• [Your assignment]:
Write out the records again exactly. Nothing should be dropped.

-- -- --

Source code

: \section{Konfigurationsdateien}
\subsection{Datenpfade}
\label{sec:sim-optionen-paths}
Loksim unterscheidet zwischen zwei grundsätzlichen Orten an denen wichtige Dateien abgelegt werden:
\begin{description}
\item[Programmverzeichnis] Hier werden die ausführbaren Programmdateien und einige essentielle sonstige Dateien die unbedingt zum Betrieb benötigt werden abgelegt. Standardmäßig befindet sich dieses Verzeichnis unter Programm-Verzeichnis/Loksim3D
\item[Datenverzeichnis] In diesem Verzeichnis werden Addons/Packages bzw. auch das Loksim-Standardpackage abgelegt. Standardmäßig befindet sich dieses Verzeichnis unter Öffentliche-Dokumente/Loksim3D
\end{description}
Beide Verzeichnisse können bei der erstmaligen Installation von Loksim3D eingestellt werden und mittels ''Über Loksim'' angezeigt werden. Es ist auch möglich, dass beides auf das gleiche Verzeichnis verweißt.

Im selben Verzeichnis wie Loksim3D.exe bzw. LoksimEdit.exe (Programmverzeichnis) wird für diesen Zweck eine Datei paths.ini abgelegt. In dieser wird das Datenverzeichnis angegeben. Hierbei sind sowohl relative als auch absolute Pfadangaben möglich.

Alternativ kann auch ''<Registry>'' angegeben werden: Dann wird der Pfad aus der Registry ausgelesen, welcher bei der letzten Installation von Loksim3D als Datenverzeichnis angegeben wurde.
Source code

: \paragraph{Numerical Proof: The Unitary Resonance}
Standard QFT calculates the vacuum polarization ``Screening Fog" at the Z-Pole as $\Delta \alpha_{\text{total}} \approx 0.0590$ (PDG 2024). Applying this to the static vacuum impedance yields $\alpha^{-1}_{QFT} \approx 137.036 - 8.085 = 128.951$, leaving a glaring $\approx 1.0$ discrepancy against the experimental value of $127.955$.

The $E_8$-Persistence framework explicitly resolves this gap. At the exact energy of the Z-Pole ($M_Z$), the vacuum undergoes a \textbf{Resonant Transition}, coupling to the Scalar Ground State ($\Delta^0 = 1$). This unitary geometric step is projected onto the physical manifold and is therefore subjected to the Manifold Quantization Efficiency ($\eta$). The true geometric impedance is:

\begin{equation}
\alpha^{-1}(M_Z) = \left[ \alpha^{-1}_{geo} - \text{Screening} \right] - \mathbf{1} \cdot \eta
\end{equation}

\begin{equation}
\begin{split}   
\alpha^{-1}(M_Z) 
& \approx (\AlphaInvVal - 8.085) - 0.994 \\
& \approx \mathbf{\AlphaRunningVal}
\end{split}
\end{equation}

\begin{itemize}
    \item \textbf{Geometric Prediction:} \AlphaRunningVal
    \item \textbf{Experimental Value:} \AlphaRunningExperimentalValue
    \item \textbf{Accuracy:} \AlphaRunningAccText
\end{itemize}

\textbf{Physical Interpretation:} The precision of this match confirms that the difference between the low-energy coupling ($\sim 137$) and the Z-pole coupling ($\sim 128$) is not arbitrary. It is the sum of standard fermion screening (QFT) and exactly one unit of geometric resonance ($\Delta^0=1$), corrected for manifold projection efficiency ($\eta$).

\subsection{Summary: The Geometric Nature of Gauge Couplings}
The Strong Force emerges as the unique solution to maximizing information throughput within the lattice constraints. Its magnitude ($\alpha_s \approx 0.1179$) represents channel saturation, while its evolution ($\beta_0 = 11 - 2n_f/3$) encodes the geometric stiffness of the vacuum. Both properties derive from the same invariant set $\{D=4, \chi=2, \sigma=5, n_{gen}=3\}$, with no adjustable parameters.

-- -- --

• [Answer section]:
Source code

: \section{Konfigurationsdateien}
\subsection{Datenpfade}
\label{sec:sim-optionen-paths}
Loksim unterscheidet zwischen zwei grundsätzlichen Orten an denen wichtige Dateien abgelegt werden:
\begin{description}
\item[Programmverzeichnis] Hier werden die ausführbaren Programmdateien und einige essentielle sonstige Dateien die unbedingt zum Betrieb benötigt werden abgelegt. Standardmäßig befindet sich dieses Verzeichnis unter Programm-Verzeichnis/Loksim3D
\item[Datenverzeichnis] In diesem Verzeichnis werden Addons/Packages bzw. auch das Loksim-Standardpackage abgelegt. Standardmäßig befindet sich dieses Verzeichnis unter Öffentliche-Dokumente/Loksim3D
\end{description}
Beide Verzeichnisse können bei der erstmaligen Installation von Loksim3D eingestellt werden und mittels ''Über Loksim'' angezeigt werden. Es ist auch möglich, dass beides auf das gleiche Verzeichnis verweißt.

Im selben Verzeichnis wie Loksim3D.exe bzw. LoksimEdit.exe (Programmverzeichnis) wird für diesen Zweck eine Datei paths.ini abgelegt. In dieser wird das Datenverzeichnis angegeben. Hierbei sind sowohl relative als auch absolute Pfadangaben möglich.

Alternativ kann auch ''<Registry>'' angegeben werden: Dann wird der Pfad aus der Registry ausgelesen, welcher bei der letzten Installation von Loksim3D als Datenverzeichnis angegeben wurde.
Source code

: \paragraph{Numerical Proof: The Unitary Resonance}
Standard QFT calculates the vacuum polarization ``Screening Fog" at the Z-Pole as $\Delta \alpha_{\text{total}} \approx 0.0590$ (PDG 2024). Applying this to the static vacuum impedance yields $\alpha^{-1}_{QFT} \approx 137.036 - 8.085 = 128.951$, leaving a glaring $\approx 1.0$ discrepancy against the experimental value of $127.955$.

The $E_8$-Persistence framework explicitly resolves this gap. At the exact energy of the Z-Pole ($M_Z$), the vacuum undergoes a \textbf{Resonant Transition}, coupling to the Scalar Ground State ($\Delta^0 = 1$). This unitary geometric step is projected onto the physical manifold and is therefore subjected to the Manifold Quantization Efficiency ($\eta$). The true geometric impedance is:

\begin{equation}
\alpha^{-1}(M_Z) = \left[ \alpha^{-1}_{geo} - \text{Screening} \right] - \mathbf{1} \cdot \eta
\end{equation}

\begin{equation}
\begin{split}   
\alpha^{-1}(M_Z) 
& \approx (\AlphaInvVal - 8.085) - 0.994 \\
& \approx \mathbf{\AlphaRunningVal}
\end{split}
\end{equation}

\begin{itemize}
    \item \textbf{Geometric Prediction:} \AlphaRunningVal
    \item \textbf{Experimental Value:} \AlphaRunningExperimentalValue
    \item \textbf{Accuracy:} \AlphaRunningAccText
\end{itemize}

\textbf{Physical Interpretation:} The precision of this match confirms that the difference between the low-energy coupling ($\sim 137$) and the Z-pole coupling ($\sim 128$) is not arbitrary. It is the sum of standard fermion screening (QFT) and exactly one unit of geometric resonance ($\Delta^0=1$), corrected for manifold projection efficiency ($\eta$).

\subsection{Summary: The Geometric Nature of Gauge Couplings}
The Strong Force emerges as the unique solution to maximizing information throughput within the lattice constraints. Its magnitude ($\alpha_s \approx 0.1179$) represents channel saturation, while its evolution ($\beta_0 = 11 - 2n_f/3$) encodes the geometric stiffness of the vacuum. Both properties derive from the same invariant set $\{D=4, \chi=2, \sigma=5, n_{gen}=3\}$, with no adjustable parameters.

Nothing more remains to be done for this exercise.